__Your task__: All lines below containing the string "label" are to be copied.

───── Data supplied ─────

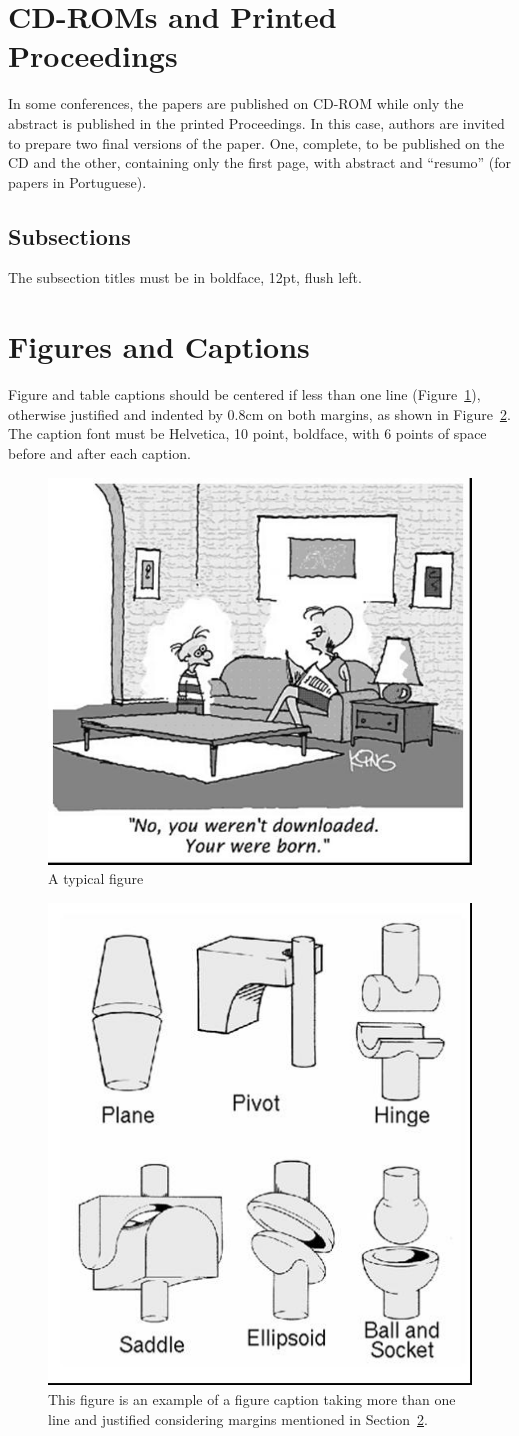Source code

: \documentclass[12pt]{article}
\begin{document}
\section{CD-ROMs and Printed Proceedings}

In some conferences, the papers are published on CD-ROM while only the
abstract is published in the printed Proceedings. In this case, authors are
invited to prepare two final versions of the paper. One, complete, to be
published on the CD and the other, containing only the first page, with
abstract and ``resumo'' (for papers in Portuguese).

\subsection{Subsections}

The subsection titles must be in boldface, 12pt, flush left.

\section{Figures and Captions}\label{sec:figs}


Figure and table captions should be centered if less than one line
(Figure~\ref{fig:exampleFig1}), otherwise justified and indented by 0.8cm on
both margins, as shown in Figure~\ref{fig:exampleFig2}. The caption font must
be Helvetica, 10 point, boldface, with 6 points of space before and after each
caption.

\begin{figure}[ht]
\centering
\includegraphics[width=.5\textwidth]{fig1.jpg}
\caption{A typical figure}
\label{fig:exampleFig1}
\end{figure}

\begin{figure}[ht]
\centering
\includegraphics[width=.3\textwidth]{fig2.jpg}
\caption{This figure is an example of a figure caption taking more than one
  line and justified considering margins mentioned in Section~\ref{sec:figs}.}
\label{fig:exampleFig2}
\end{figure}
\end{document}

─────

__Problem solution__:
\section{Figures and Captions}\label{sec:figs}
\label{fig:exampleFig1}
\label{fig:exampleFig2}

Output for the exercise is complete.